** Task directions **
From the records below, count the lines containing the word "import" and give only that number.

Top of Material for this task

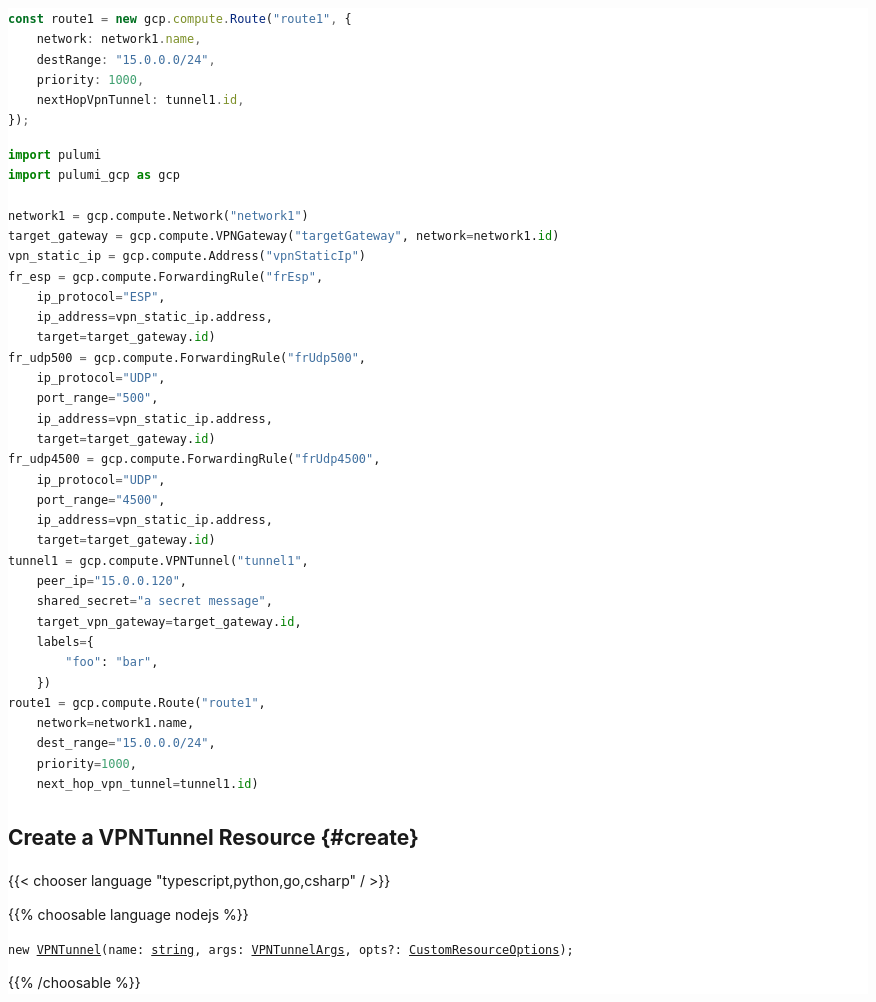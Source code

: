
 ```typescript
const route1 = new gcp.compute.Route("route1", {
    network: network1.name,
    destRange: "15.0.0.0/24",
    priority: 1000,
    nextHopVpnTunnel: tunnel1.id,
});
```
```python
import pulumi
import pulumi_gcp as gcp

network1 = gcp.compute.Network("network1")
target_gateway = gcp.compute.VPNGateway("targetGateway", network=network1.id)
vpn_static_ip = gcp.compute.Address("vpnStaticIp")
fr_esp = gcp.compute.ForwardingRule("frEsp",
    ip_protocol="ESP",
    ip_address=vpn_static_ip.address,
    target=target_gateway.id)
fr_udp500 = gcp.compute.ForwardingRule("frUdp500",
    ip_protocol="UDP",
    port_range="500",
    ip_address=vpn_static_ip.address,
    target=target_gateway.id)
fr_udp4500 = gcp.compute.ForwardingRule("frUdp4500",
    ip_protocol="UDP",
    port_range="4500",
    ip_address=vpn_static_ip.address,
    target=target_gateway.id)
tunnel1 = gcp.compute.VPNTunnel("tunnel1",
    peer_ip="15.0.0.120",
    shared_secret="a secret message",
    target_vpn_gateway=target_gateway.id,
    labels={
        "foo": "bar",
    })
route1 = gcp.compute.Route("route1",
    network=network1.name,
    dest_range="15.0.0.0/24",
    priority=1000,
    next_hop_vpn_tunnel=tunnel1.id)
```



## Create a VPNTunnel Resource {#create}
{{< chooser language "typescript,python,go,csharp" / >}}


{{% choosable language nodejs %}}
<div class="highlight"><pre class="chroma"><code class="language-typescript" data-lang="typescript"><span class="k">new </span><span class="nx"><a href="/docs/reference/pkg/nodejs/pulumi/gcp/compute/#VPNTunnel">VPNTunnel</a></span><span class="p">(</span><span class="nx">name</span><span class="p">:</span> <span class="nx"><a href="https://developer.mozilla.org/en-US/docs/Web/JavaScript/Reference/Global_Objects/string">string</a></span><span class="p">, </span><span class="nx">args</span><span class="p">:</span> <span class="nx"><a href="/docs/reference/pkg/nodejs/pulumi/gcp/compute/#VPNTunnelArgs">VPNTunnelArgs</a></span><span class="p">, </span><span class="nx">opts</span><span class="p">?:</span> <span class="nx"><a href="/docs/reference/pkg/nodejs/pulumi/pulumi/#CustomResourceOptions">CustomResourceOptions</a></span><span class="p">);</span></code></pre></div>
{{% /choosable %}}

Bottom of Material for this task

** Answer to this task **
2